▶ [TASK BRIEF] Your task is to print all of the data word for word.

Stored data entries
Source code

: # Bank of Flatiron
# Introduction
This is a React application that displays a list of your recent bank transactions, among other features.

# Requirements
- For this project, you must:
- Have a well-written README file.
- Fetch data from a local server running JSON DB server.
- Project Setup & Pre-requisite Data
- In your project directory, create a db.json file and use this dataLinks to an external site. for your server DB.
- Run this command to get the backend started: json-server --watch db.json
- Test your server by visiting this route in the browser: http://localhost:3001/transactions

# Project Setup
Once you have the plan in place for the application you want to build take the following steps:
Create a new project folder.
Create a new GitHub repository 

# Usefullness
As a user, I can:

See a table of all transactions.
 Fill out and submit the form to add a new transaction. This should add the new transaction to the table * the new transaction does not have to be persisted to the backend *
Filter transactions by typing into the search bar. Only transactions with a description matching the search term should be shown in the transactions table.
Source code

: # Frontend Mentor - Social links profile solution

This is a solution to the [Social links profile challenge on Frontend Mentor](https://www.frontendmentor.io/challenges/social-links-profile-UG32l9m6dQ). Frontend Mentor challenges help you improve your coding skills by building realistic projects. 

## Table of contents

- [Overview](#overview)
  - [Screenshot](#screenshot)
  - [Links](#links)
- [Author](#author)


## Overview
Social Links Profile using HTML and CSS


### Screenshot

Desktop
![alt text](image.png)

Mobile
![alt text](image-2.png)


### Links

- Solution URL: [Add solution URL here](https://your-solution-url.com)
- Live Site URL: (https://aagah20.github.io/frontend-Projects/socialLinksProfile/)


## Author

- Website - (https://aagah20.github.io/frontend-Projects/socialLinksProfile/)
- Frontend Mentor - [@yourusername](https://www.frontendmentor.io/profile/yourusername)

▶ [YOUR SOLUTION]
Source code

: # Bank of Flatiron
# Introduction
This is a React application that displays a list of your recent bank transactions, among other features.

# Requirements
- For this project, you must:
- Have a well-written README file.
- Fetch data from a local server running JSON DB server.
- Project Setup & Pre-requisite Data
- In your project directory, create a db.json file and use this dataLinks to an external site. for your server DB.
- Run this command to get the backend started: json-server --watch db.json
- Test your server by visiting this route in the browser: http://localhost:3001/transactions

# Project Setup
Once you have the plan in place for the application you want to build take the following steps:
Create a new project folder.
Create a new GitHub repository 

# Usefullness
As a user, I can:

See a table of all transactions.
 Fill out and submit the form to add a new transaction. This should add the new transaction to the table * the new transaction does not have to be persisted to the backend *
Filter transactions by typing into the search bar. Only transactions with a description matching the search term should be shown in the transactions table.
Source code

: # Frontend Mentor - Social links profile solution

This is a solution to the [Social links profile challenge on Frontend Mentor](https://www.frontendmentor.io/challenges/social-links-profile-UG32l9m6dQ). Frontend Mentor challenges help you improve your coding skills by building realistic projects. 

## Table of contents

- [Overview](#overview)
  - [Screenshot](#screenshot)
  - [Links](#links)
- [Author](#author)


## Overview
Social Links Profile using HTML and CSS


### Screenshot

Desktop
![alt text](image.png)

Mobile
![alt text](image-2.png)


### Links

- Solution URL: [Add solution URL here](https://your-solution-url.com)
- Live Site URL: (https://aagah20.github.io/frontend-Projects/socialLinksProfile/)


## Author

- Website - (https://aagah20.github.io/frontend-Projects/socialLinksProfile/)
- Frontend Mentor - [@yourusername](https://www.frontendmentor.io/profile/yourusername)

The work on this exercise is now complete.